***** Records for the exercise *****

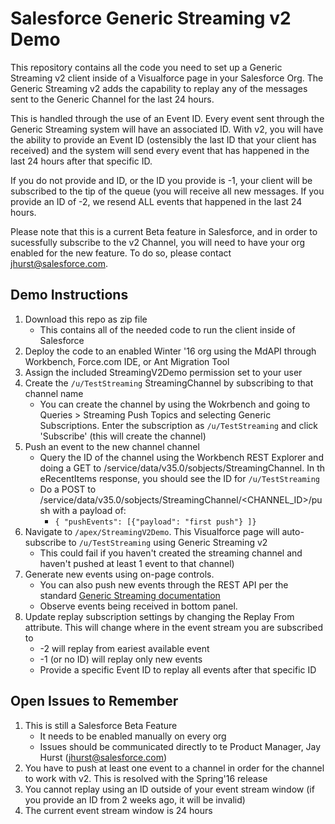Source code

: # Salesforce Generic Streaming v2 Demo
This repository contains all the code you need to set up a Generic Streaming v2 client inside of a Visualforce page in your Salesforce Org.  The Generic Streaming v2 adds the capability to replay any of the messages sent to the Generic Channel for the last 24 hours.

This is handled through the use of an Event ID.  Every event sent through the Generic Streaming system will have an associated ID.  With v2, you will have the ability to provide an Event ID (ostensibly the last ID that your client has received) and the system will send every event that has happened in the last 24 hours after that specific ID.

If you do not provide and ID, or the ID you provide is -1, your client will be subscribed to the tip of the queue (you will receive all new messages.  If you provide an ID of -2, we resend ALL events that happened in the last 24 hours.  

Please note that this is a current Beta feature in Salesforce, and in order to sucessfully subscribe to the v2 Channel, you will need to have your org enabled for the new feature.  To do so, please contact jhurst@salesforce.com. 

## Demo Instructions
1. Download this repo as zip file
    * This contains all of the needed code to run the client inside of Salesforce
2. Deploy the code to an enabled Winter '16 org using the MdAPI through Workbench, Force.com IDE, or Ant Migration Tool
3. Assign the included StreamingV2Demo permission set to your user
4. Create the `/u/TestStreaming` StreamingChannel by subscribing to that channel name
    * You can create the channel by using the Wokrbench and going to Queries > Streaming Push Topics and selecting Generic Subscriptions.  Enter the subscription as `/u/TestStreaming` and click 'Subscribe' (this will create the channel)
5. Push an event to the new channel channel
    * Query the ID of the channel using the Workbench REST Explorer and doing a GET to /service/data/v35.0/sobjects/StreamingChannel.  In th eRecentItems response, you should see the ID for `/u/TestStreaming`
    * Do a POST to /service/data/v35.0/sobjects/StreamingChannel/<CHANNEL_ID>/push with a payload of:
        * `{ "pushEvents": [{"payload": "first push"} ]}`  
6. Navigate to `/apex/StreamingV2Demo`.  This Visualforce page will auto-subscribe to `/u/TestStreaming` using Generic Streaming v2 
    * This could fail if you haven't created the streaming channel and haven't pushed at least 1 event to that channel)
7. Generate new events using on-page controls. 
    * You can also push new events through the REST API per the standard [Generic Streaming documentation](https://developer.salesforce.com/docs/atlas.en-us.api_streaming.meta/api_streaming/resources_push.htm)
    * Observe events being received in bottom panel. 
8. Update replay subscription settings by changing the Replay From attribute. This will change where in the event stream you are subscribed to
    * -2 will replay from eariest available event
    * -1 (or no ID) will replay only new events
    * Provide a specific Event ID to replay all events after that specific ID

## Open Issues to Remember
1. This is still a Salesforce Beta Feature
    * It needs to be enabled manually on every org
    * Issues should be communicated directly to te Product Manager, Jay Hurst (jhurst@salesforce.com)
2. You have to push at least one event to a channel in order for the channel to work with v2.  This is resolved with the Spring'16 release
3. You cannot replay using an ID outside of your event stream window (if you provide an ID from 2 weeks ago, it will be invalid)
4. The current event stream window is 24 hours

*****

Print the material exactly as given, but not the pictures.

* Output
Source code

: # Salesforce Generic Streaming v2 Demo
This repository contains all the code you need to set up a Generic Streaming v2 client inside of a Visualforce page in your Salesforce Org.  The Generic Streaming v2 adds the capability to replay any of the messages sent to the Generic Channel for the last 24 hours.

This is handled through the use of an Event ID.  Every event sent through the Generic Streaming system will have an associated ID.  With v2, you will have the ability to provide an Event ID (ostensibly the last ID that your client has received) and the system will send every event that has happened in the last 24 hours after that specific ID.

If you do not provide and ID, or the ID you provide is -1, your client will be subscribed to the tip of the queue (you will receive all new messages.  If you provide an ID of -2, we resend ALL events that happened in the last 24 hours.  

Please note that this is a current Beta feature in Salesforce, and in order to sucessfully subscribe to the v2 Channel, you will need to have your org enabled for the new feature.  To do so, please contact jhurst@salesforce.com. 

## Demo Instructions
1. Download this repo as zip file
    * This contains all of the needed code to run the client inside of Salesforce
2. Deploy the code to an enabled Winter '16 org using the MdAPI through Workbench, Force.com IDE, or Ant Migration Tool
3. Assign the included StreamingV2Demo permission set to your user
4. Create the `/u/TestStreaming` StreamingChannel by subscribing to that channel name
    * You can create the channel by using the Wokrbench and going to Queries > Streaming Push Topics and selecting Generic Subscriptions.  Enter the subscription as `/u/TestStreaming` and click 'Subscribe' (this will create the channel)
5. Push an event to the new channel channel
    * Query the ID of the channel using the Workbench REST Explorer and doing a GET to /service/data/v35.0/sobjects/StreamingChannel.  In th eRecentItems response, you should see the ID for `/u/TestStreaming`
    * Do a POST to /service/data/v35.0/sobjects/StreamingChannel/<CHANNEL_ID>/push with a payload of:
        * `{ "pushEvents": [{"payload": "first push"} ]}`  
6. Navigate to `/apex/StreamingV2Demo`.  This Visualforce page will auto-subscribe to `/u/TestStreaming` using Generic Streaming v2 
    * This could fail if you haven't created the streaming channel and haven't pushed at least 1 event to that channel)
7. Generate new events using on-page controls. 
    * You can also push new events through the REST API per the standard [Generic Streaming documentation](https://developer.salesforce.com/docs/atlas.en-us.api_streaming.meta/api_streaming/resources_push.htm)
    * Observe events being received in bottom panel. 
8. Update replay subscription settings by changing the Replay From attribute. This will change where in the event stream you are subscribed to
    * -2 will replay from eariest available event
    * -1 (or no ID) will replay only new events
    * Provide a specific Event ID to replay all events after that specific ID

## Open Issues to Remember
1. This is still a Salesforce Beta Feature
    * It needs to be enabled manually on every org
    * Issues should be communicated directly to te Product Manager, Jay Hurst (jhurst@salesforce.com)
2. You have to push at least one event to a channel in order for the channel to work with v2.  This is resolved with the Spring'16 release
3. You cannot replay using an ID outside of your event stream window (if you provide an ID from 2 weeks ago, it will be invalid)
4. The current event stream window is 24 hours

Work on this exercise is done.